ABOUT THIS EXERCISE: Scan the entries that follow for the word "test", then report every line in which it appears.

[Plain-text document sources]
╭──

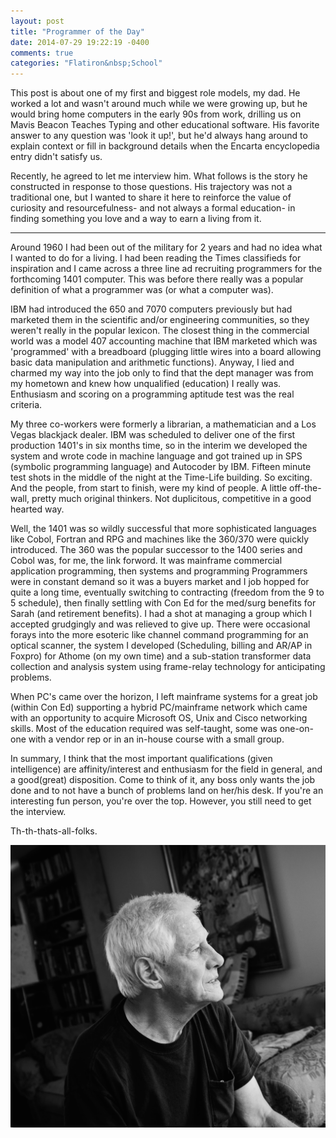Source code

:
 ```yaml
---
layout: post
title: "Programmer of the Day"
date: 2014-07-29 19:22:19 -0400
comments: true
categories: "Flatiron&nbsp;School"
---
```

This post is about one of my first and biggest role models, my dad. He worked a lot and wasn't around much while we were growing up, but he would bring home computers in the early 90s from work, drilling us on Mavis Beacon Teaches Typing and other educational software. His favorite answer to any question was 'look it up!', but he'd always hang around to explain context or fill in background details when the Encarta encyclopedia entry didn't satisfy us.

Recently, he agreed to let me interview him. What follows is the story he constructed in response to those questions. His trajectory was not a traditional one, but I wanted to share it here to reinforce the value of curiosity and resourcefulness- and not always a formal education- in finding something you love and a way to earn a living from it.
_________________
Around 1960 I had been out of the military for 2 years and had no idea what I wanted to do for a living.  I had been reading the Times classifieds for inspiration and I came across a three line ad recruiting programmers for the forthcoming 1401 computer. This was before there really was a popular definition of what a programmer was (or what a computer was).

IBM had introduced the 650 and 7070 computers previously but had marketed them in the scientific and/or engineering communities, so they weren't really in the popular lexicon. The closest thing in the commercial world was a model 407 accounting machine that IBM marketed which was 'programmed' with a breadboard (plugging little wires into a board allowing basic data manipulation and  arithmetic functions).  Anyway, I lied and charmed my way into the job only to find that the dept manager was from my hometown and knew how unqualified (education) I really was.  Enthusiasm and scoring on a programming aptitude test was the real criteria. 

My three co-workers were formerly a librarian, a mathematician and a Los Vegas blackjack dealer.  IBM was scheduled to deliver one of the first production 1401's in six months time, so in the interim we developed the system and wrote code in machine language and got trained up in SPS (symbolic programming language) and Autocoder by IBM. Fifteen minute test shots in the middle of the night at the Time-Life building.  So exciting. And the people, from start to finish, were my kind of people.  A little off-the-wall, pretty much original thinkers. Not duplicitous, competitive in a good hearted way.

Well, the 1401 was so wildly successful that more sophisticated languages like Cobol, Fortran and RPG and machines like the 360/370  were quickly introduced.  The 360 was the popular successor to the 1400 series and Cobol was, for me, the link forword.  It was mainframe commercial application programming, then systems and programming  Programmers were in constant demand so it was a buyers market and I job hopped for quite a long time, eventually switching to contracting (freedom from the 9 to 5 schedule), then finally settling with Con Ed for the med/surg benefits for Sarah (and retirement benefits).  I had a shot at managing a group which I accepted grudgingly and was relieved to give up. There were occasional forays into the more esoteric like channel command programming for an optical scanner, the system I developed (Scheduling, billing and AR/AP in Foxpro) for Athome (on my own time) and a sub-station transformer data collection and analysis system using frame-relay technology for anticipating problems.

When PC's came over the horizon, I left mainframe systems for a great job (within Con Ed) supporting a hybrid PC/mainframe network which came with an opportunity to acquire Microsoft OS, Unix and Cisco networking skills. Most of the education required was self-taught, some was one-on-one with a vendor rep or in an in-house course with a small group.

In summary, I think that the most important qualifications (given intelligence) are affinity/interest and enthusiasm for the field in general, and a good(great) disposition.   Come to think of it, any boss only wants the job done and to not have a bunch of problems land on her/his desk.  If you're an interesting fun person, you're over the top.  However,  you still need to get the interview. 

Th-th-thats-all-folks.

![Dad Pic](/images/James.png)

╰──

ANSWER:
IBM had introduced the 650 and 7070 computers previously but had marketed them in the scientific and/or engineering communities, so they weren't really in the popular lexicon. The closest thing in the commercial world was a model 407 accounting machine that IBM marketed which was 'programmed' with a breadboard (plugging little wires into a board allowing basic data manipulation and  arithmetic functions).  Anyway, I lied and charmed my way into the job only to find that the dept manager was from my hometown and knew how unqualified (education) I really was.  Enthusiasm and scoring on a programming aptitude test was the real criteria. 
My three co-workers were formerly a librarian, a mathematician and a Los Vegas blackjack dealer.  IBM was scheduled to deliver one of the first production 1401's in six months time, so in the interim we developed the system and wrote code in machine language and got trained up in SPS (symbolic programming language) and Autocoder by IBM. Fifteen minute test shots in the middle of the night at the Time-Life building.  So exciting. And the people, from start to finish, were my kind of people.  A little off-the-wall, pretty much original thinkers. Not duplicitous, competitive in a good hearted way.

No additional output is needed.